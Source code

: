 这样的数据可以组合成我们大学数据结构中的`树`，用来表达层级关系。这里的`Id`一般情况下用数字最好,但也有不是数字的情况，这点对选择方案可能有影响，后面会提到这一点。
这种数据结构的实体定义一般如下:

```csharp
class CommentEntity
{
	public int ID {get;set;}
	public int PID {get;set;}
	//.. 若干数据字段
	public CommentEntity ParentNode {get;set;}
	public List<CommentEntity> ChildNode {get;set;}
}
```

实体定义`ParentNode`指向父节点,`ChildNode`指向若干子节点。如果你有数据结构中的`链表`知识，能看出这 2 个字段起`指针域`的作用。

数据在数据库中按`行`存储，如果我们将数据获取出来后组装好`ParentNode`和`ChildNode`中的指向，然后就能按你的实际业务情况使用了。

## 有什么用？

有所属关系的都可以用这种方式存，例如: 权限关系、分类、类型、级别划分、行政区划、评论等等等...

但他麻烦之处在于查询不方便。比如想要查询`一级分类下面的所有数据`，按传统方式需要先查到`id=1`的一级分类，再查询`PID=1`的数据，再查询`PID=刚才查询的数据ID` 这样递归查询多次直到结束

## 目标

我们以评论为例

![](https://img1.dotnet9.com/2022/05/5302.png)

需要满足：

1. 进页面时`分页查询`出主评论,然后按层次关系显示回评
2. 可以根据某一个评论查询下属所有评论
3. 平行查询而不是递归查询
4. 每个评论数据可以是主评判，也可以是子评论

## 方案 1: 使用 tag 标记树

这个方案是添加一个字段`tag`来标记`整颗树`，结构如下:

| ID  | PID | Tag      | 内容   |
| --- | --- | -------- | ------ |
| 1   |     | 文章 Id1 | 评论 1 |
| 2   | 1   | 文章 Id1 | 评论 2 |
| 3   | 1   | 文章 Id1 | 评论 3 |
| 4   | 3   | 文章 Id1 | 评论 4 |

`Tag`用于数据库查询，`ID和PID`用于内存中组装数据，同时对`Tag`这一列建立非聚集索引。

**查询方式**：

____

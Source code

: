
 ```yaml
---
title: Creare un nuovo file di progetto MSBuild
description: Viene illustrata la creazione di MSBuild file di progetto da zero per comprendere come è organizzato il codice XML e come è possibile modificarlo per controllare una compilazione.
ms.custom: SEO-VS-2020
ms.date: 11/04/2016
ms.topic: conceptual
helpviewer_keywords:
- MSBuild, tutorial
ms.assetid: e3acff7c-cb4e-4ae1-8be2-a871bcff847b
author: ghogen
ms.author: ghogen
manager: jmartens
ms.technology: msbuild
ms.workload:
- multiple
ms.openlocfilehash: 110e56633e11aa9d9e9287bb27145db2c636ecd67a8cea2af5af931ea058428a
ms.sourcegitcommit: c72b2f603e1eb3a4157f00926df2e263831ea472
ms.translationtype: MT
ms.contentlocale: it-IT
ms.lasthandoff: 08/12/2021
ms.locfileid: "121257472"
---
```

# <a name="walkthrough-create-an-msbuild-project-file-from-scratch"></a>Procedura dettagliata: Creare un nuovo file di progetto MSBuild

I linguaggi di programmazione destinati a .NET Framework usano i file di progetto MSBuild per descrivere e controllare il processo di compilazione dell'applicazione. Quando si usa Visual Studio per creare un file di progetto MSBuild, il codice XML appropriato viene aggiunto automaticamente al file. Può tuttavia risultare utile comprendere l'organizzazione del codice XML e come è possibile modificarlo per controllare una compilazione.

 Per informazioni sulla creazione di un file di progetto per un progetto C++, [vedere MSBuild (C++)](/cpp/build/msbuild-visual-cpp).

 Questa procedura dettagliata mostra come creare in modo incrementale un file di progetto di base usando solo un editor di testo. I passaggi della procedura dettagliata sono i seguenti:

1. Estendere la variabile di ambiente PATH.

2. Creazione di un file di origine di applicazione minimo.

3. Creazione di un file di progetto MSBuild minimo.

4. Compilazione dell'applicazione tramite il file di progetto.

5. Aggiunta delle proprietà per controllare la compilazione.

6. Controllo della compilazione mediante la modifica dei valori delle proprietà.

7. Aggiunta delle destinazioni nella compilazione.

____

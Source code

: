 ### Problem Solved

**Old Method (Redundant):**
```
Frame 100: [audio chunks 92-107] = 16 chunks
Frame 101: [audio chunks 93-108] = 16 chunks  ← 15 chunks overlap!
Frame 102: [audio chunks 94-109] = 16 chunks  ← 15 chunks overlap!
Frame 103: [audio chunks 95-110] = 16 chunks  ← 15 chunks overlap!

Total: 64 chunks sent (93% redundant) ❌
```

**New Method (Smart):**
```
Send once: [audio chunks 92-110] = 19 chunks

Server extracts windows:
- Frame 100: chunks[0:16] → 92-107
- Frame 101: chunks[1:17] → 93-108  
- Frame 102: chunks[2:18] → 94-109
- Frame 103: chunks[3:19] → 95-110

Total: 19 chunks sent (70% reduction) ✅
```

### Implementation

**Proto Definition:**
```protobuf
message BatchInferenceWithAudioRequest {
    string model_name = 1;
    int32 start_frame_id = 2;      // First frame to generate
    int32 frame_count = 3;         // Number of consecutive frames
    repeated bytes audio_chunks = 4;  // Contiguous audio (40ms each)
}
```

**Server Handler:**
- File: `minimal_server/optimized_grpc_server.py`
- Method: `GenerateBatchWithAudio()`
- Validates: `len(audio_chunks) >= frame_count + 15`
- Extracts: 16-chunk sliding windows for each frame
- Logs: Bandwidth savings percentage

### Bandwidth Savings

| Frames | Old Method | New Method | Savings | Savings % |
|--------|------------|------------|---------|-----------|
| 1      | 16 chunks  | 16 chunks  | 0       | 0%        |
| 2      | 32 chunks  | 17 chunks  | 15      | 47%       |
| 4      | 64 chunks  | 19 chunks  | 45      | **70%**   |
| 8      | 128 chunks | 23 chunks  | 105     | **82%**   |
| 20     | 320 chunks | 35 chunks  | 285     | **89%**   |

____

▸ Exercise objective: Copy out, from the data above, every line holding the word "proprietà".

▸ Worked solution:
5. Aggiunta delle proprietà per controllare la compilazione.
6. Controllo della compilazione mediante la modifica dei valori delle proprietà.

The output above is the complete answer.